In the records below, find the line containing "- Vector database", then reproduce that line and every one after it to the end, exactly and alone.
───── DATA SHOWN ─────
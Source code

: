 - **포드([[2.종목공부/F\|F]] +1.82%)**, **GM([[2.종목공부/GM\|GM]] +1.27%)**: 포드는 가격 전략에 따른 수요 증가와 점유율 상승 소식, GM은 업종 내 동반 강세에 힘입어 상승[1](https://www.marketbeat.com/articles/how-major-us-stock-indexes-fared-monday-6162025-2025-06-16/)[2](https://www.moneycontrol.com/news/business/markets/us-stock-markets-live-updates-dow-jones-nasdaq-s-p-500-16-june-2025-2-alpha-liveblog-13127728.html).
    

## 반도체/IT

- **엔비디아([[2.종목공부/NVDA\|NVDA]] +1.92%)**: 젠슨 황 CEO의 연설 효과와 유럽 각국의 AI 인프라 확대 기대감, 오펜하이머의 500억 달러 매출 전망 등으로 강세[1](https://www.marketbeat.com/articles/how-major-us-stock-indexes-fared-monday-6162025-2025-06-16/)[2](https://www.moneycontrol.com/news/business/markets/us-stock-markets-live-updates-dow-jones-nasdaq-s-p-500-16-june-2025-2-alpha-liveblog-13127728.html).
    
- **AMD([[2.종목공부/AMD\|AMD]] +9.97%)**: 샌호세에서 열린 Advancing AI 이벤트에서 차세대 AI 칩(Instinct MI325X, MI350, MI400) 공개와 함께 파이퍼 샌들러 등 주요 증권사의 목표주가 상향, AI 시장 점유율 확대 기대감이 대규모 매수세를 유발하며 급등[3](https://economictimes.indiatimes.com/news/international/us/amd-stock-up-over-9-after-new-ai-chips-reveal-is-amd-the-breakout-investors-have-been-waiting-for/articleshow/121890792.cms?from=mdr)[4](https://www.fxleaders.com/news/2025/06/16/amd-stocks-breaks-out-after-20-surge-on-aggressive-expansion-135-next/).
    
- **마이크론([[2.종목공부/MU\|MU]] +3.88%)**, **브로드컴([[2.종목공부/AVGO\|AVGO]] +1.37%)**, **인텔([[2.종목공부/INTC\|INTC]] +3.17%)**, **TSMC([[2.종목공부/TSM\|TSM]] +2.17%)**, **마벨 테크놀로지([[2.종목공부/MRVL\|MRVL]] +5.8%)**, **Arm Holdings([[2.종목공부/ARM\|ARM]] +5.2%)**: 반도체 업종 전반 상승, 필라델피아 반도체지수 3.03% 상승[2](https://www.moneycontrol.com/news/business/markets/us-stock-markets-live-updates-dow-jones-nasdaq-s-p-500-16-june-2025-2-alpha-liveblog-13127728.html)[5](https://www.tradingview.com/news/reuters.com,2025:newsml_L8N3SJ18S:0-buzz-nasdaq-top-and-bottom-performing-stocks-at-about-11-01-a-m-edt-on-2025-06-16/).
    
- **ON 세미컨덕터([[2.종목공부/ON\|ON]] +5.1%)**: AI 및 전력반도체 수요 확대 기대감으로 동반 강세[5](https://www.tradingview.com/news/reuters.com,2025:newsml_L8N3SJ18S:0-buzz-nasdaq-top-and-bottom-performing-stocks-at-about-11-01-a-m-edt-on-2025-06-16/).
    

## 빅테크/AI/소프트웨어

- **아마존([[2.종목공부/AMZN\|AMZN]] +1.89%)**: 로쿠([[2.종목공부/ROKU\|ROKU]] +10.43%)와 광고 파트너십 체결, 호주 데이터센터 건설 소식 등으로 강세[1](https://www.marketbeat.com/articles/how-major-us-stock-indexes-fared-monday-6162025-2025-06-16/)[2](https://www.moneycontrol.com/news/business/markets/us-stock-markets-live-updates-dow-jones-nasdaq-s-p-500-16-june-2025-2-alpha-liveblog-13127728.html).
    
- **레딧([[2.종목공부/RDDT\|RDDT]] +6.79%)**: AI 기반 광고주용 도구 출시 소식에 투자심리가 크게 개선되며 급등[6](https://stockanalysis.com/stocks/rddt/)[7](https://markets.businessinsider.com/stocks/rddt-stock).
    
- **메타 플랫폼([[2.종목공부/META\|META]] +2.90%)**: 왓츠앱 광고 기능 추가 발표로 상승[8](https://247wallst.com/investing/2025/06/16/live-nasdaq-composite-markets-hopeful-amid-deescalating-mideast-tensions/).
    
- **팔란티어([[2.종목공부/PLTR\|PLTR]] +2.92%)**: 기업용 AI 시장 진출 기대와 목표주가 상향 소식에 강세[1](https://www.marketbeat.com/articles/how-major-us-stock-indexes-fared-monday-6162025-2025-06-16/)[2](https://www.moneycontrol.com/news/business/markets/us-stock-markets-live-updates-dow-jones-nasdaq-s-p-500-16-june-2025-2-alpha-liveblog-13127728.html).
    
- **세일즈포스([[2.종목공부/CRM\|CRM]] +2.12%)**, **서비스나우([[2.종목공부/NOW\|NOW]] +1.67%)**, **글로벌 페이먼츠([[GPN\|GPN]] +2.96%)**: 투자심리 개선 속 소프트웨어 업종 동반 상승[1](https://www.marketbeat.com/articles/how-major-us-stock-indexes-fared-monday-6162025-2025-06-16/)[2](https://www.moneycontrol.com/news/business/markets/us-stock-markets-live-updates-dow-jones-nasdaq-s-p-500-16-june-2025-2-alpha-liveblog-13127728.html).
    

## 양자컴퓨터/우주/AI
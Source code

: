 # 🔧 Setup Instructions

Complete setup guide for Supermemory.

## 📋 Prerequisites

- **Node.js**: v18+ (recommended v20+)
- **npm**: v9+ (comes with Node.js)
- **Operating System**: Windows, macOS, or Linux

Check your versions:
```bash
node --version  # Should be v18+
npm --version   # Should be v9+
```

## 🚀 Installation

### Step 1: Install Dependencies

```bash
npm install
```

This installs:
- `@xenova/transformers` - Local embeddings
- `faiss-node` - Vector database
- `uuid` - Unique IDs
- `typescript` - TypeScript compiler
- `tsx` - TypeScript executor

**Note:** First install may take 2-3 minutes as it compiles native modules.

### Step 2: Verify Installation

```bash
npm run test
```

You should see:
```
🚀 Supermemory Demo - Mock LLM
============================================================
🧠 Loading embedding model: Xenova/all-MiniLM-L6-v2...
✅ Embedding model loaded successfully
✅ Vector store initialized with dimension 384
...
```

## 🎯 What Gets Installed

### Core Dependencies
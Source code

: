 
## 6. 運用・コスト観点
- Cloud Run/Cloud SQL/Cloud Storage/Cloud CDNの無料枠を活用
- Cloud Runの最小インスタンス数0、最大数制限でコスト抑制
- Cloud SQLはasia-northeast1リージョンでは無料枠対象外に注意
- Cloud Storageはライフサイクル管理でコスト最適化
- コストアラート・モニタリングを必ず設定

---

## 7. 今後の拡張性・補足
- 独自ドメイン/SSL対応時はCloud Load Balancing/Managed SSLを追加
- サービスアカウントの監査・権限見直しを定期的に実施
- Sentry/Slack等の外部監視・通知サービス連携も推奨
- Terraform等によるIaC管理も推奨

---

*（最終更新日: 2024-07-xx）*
─────
### YOUR RESPONSE
- `faiss-node` - Vector database
- `uuid` - Unique IDs
- `typescript` - TypeScript compiler
- `tsx` - TypeScript executor

**Note:** First install may take 2-3 minutes as it compiles native modules.

### Step 2: Verify Installation

```bash
npm run test
```

You should see:
```
🚀 Supermemory Demo - Mock LLM
============================================================
🧠 Loading embedding model: Xenova/all-MiniLM-L6-v2...
✅ Embedding model loaded successfully
✅ Vector store initialized with dimension 384
...
```

## 🎯 What Gets Installed

### Core Dependencies
Source code

: 
## 6. 運用・コスト観点
- Cloud Run/Cloud SQL/Cloud Storage/Cloud CDNの無料枠を活用
- Cloud Runの最小インスタンス数0、最大数制限でコスト抑制
- Cloud SQLはasia-northeast1リージョンでは無料枠対象外に注意
- Cloud Storageはライフサイクル管理でコスト最適化
- コストアラート・モニタリングを必ず設定

---

## 7. 今後の拡張性・補足
- 独自ドメイン/SSL対応時はCloud Load Balancing/Managed SSLを追加
- サービスアカウントの監査・権限見直しを定期的に実施
- Sentry/Slack等の外部監視・通知サービス連携も推奨
- Terraform等によるIaC管理も推奨

---

*（最終更新日: 2024-07-xx）*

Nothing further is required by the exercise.